- [RECORDS SHOWN]
________________________________________

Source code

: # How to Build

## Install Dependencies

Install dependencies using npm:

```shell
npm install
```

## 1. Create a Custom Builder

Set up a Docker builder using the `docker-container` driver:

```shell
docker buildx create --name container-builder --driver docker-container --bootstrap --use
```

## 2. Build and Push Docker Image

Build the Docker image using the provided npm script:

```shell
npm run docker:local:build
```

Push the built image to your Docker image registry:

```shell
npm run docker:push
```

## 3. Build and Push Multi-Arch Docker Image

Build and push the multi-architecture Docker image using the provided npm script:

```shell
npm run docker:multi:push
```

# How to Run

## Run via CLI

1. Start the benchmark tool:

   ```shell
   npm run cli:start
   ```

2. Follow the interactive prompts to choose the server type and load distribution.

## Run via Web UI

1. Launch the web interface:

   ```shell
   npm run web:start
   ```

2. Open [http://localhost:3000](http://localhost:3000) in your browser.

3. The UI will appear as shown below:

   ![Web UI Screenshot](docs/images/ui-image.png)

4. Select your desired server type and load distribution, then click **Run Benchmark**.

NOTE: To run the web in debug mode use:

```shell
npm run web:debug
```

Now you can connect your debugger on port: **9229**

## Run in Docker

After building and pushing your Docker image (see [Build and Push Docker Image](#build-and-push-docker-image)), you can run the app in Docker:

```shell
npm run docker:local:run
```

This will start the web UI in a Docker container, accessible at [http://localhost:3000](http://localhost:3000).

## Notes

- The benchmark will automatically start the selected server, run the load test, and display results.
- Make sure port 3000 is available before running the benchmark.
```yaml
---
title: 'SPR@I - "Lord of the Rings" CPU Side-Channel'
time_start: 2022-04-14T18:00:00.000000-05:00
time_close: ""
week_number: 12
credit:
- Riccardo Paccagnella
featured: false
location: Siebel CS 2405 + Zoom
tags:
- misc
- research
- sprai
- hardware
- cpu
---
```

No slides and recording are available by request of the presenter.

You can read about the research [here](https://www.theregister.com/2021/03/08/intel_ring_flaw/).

________________________________________

- [TASK DETAILS] What you return must be an exact retyping of the lines above starting at the line with "3. The UI will" and ending at the line with "## Run in Docker", and nothing besides.

- [WORKED SOLUTION]
3. The UI will appear as shown below:

   ![Web UI Screenshot](docs/images/ui-image.png)

4. Select your desired server type and load distribution, then click **Run Benchmark**.

NOTE: To run the web in debug mode use:

```shell
npm run web:debug
```

Now you can connect your debugger on port: **9229**

## Run in Docker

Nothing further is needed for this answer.